A sina de Notre-Dame

O estilo gótico de Notre-Dame foi criado para prevenir fogos, aos quais a catedral não é estranha. O grande símbolo de Paris  já viu coroações, revoluções e guerras nos seus 856 anos. 

Há coisas que parecem certas, imutáveis, eternas. O sol que se ergue nos céus todos os dias, o som das ondas que cantam na praia, o ressoar dos séculos entre as paredes da Catedral de Notre- Dame. Entre coroações, convulsões históricas, guerras e gritos de revolução, a joia da arquitetura gótica sobreviveu a tudo, nos seus 856 anos de história. Nunca os parisienses imaginaram ver a sua mais majestosa catedral, sinónimo do destino francês no mundo, a arder perante os seus olhos, coroando de chamas o céu negro da Île de la Citê. 

Mas este não é o maior desastre enfrentado pela Catedral de Nossa Senhora de Paris. Aliás, o atual edifício, cuja construção demorou mais de dois séculos – entre 1163 e 1345 – foi construído para substituir outras duas igrejas, destruídas num incêndio.
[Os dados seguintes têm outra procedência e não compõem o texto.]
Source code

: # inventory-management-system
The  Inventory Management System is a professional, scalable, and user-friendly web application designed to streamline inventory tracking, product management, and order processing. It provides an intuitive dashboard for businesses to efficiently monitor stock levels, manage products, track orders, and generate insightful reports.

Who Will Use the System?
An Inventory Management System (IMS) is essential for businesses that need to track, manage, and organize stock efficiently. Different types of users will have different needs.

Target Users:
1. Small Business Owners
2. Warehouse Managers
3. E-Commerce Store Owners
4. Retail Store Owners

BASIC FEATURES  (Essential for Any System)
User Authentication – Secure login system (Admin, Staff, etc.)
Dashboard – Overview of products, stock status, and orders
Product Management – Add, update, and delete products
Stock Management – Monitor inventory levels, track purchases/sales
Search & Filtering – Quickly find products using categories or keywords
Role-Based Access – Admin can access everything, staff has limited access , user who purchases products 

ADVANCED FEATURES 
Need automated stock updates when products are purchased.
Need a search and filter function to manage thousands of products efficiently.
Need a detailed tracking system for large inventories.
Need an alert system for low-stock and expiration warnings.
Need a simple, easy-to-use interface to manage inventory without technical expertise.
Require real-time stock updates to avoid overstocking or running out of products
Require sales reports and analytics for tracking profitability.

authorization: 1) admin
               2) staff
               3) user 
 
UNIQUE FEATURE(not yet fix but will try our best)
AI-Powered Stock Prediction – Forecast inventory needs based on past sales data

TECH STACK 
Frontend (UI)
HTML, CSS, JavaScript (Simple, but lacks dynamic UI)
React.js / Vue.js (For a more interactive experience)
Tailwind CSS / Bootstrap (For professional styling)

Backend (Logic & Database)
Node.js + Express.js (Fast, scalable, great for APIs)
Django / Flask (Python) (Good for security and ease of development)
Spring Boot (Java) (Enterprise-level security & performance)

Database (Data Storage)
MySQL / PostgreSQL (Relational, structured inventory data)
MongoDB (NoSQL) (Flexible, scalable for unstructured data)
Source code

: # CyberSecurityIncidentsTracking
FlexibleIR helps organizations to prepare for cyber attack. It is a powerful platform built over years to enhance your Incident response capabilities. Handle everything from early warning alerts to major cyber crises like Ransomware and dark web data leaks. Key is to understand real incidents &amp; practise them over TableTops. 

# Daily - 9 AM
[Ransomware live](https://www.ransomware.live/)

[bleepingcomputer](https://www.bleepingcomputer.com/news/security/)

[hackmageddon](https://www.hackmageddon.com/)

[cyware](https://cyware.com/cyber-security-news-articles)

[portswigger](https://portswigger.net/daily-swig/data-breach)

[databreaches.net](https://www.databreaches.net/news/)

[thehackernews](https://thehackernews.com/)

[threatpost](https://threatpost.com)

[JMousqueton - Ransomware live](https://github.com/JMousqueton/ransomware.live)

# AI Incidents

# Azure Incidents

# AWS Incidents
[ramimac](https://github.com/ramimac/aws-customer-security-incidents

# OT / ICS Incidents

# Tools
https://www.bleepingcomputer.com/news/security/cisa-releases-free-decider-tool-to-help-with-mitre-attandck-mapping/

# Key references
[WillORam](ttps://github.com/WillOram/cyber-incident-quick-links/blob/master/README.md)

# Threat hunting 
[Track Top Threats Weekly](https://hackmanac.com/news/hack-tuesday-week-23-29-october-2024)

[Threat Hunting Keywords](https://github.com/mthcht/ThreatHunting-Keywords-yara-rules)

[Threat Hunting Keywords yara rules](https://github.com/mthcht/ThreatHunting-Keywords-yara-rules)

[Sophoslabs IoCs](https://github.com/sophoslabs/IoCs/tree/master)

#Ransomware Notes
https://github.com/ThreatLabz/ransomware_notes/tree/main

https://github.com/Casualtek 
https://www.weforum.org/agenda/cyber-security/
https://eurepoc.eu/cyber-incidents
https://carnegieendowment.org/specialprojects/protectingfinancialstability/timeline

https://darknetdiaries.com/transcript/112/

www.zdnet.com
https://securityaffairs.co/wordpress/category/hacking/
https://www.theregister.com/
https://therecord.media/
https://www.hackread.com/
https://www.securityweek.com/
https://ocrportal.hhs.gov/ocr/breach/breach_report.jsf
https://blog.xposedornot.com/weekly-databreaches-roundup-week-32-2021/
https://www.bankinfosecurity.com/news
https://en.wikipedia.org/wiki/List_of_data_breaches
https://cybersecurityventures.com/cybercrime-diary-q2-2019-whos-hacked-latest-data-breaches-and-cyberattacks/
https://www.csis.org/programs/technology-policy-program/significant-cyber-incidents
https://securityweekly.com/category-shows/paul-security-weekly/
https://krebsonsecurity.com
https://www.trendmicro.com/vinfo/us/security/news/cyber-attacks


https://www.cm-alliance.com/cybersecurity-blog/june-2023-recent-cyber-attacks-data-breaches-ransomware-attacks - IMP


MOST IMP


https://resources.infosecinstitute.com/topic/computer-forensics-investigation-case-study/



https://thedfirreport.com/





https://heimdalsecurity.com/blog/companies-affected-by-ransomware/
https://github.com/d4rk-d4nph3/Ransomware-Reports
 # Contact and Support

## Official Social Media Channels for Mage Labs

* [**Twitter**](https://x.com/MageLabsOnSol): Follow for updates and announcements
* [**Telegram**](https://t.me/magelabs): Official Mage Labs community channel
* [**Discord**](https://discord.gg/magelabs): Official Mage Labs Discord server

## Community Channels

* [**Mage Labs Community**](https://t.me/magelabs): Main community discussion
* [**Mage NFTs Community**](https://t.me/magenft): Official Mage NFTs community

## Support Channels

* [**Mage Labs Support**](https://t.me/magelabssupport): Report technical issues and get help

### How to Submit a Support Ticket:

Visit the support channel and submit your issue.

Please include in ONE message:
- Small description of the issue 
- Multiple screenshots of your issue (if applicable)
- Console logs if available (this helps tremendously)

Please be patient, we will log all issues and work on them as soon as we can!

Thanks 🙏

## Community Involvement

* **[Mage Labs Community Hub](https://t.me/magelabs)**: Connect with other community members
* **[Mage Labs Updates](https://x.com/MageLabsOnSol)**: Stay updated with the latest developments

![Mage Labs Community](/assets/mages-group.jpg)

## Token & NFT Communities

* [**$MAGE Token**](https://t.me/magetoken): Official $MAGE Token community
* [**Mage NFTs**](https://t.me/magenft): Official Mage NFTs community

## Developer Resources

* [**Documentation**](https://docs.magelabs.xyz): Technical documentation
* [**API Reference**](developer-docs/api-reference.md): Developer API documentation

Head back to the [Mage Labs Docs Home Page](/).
Ainda durante o século XIII a obra foi atingida por outro incêndio, que motivou muita da arquitetura da catedral.

«O estilo gótico, com as suas poderosas abóbadas de pedra e arcos elegantes, desenvolveu-se como uma espécie de retardante de incêndios, para proteger as catedrais do fogo», que arrasou muitas das catedrais românicas desse período, segundo o historiador medieval Emily Guerry à History Extra. Para o historiador, a sobrevivência da catedral, perante o incêndio desta segunda-feira – apesar da falta de manutenção dos últimos anos – é sobretudo «um testemunho da destreza dos construtores medievais». 

Esta necessidade de proteção do fogo explica que a arte gótica tenha sido «a única arte que conseguiu ocupar o espaço europeu inteiro», acrescentou ao El País Ruiz-Domènech, professor de história medieval na Universidade Autónoma de Barcelona. Mais um motivo para que Notre Dame seja «um símbolo da construção europeia, um símbolo da razão».

Contudo, as ameaças a Notre- Dame sempre foram muito além das chamas. O impetuo laicista da Revolução Francesa naturalmente visou o maior símbolo da poderosa Igreja francesa, que sofreu graves danos e pilhagens durante esse período – chegaram a ser decapitados vários apóstolos esculpidos na fachada, confundidos com reis franceses. Foi Napoleão Bonaparte que veio em socorro da catedral – que renomeou de Templo da Deusa da Razão – onde acabaria por ser coroado imperador. 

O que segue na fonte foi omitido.